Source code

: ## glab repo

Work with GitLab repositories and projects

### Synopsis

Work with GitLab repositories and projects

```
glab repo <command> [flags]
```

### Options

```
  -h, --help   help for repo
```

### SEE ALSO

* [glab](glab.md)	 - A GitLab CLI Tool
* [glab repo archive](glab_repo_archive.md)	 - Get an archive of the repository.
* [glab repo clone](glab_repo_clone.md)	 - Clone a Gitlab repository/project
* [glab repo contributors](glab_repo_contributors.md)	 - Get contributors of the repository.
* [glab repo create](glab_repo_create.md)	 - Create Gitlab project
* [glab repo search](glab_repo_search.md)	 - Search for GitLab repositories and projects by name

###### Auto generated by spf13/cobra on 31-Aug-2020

_ _ _ _ _

Copy the material above word for word, taking the first line, the line containing "GitLab CLI Tool", and every line between them, and nothing else.

Source code

: ## glab repo

Work with GitLab repositories and projects

### Synopsis

Work with GitLab repositories and projects

```
glab repo <command> [flags]
```

### Options

```
  -h, --help   help for repo
```

### SEE ALSO

* [glab](glab.md)	 - A GitLab CLI Tool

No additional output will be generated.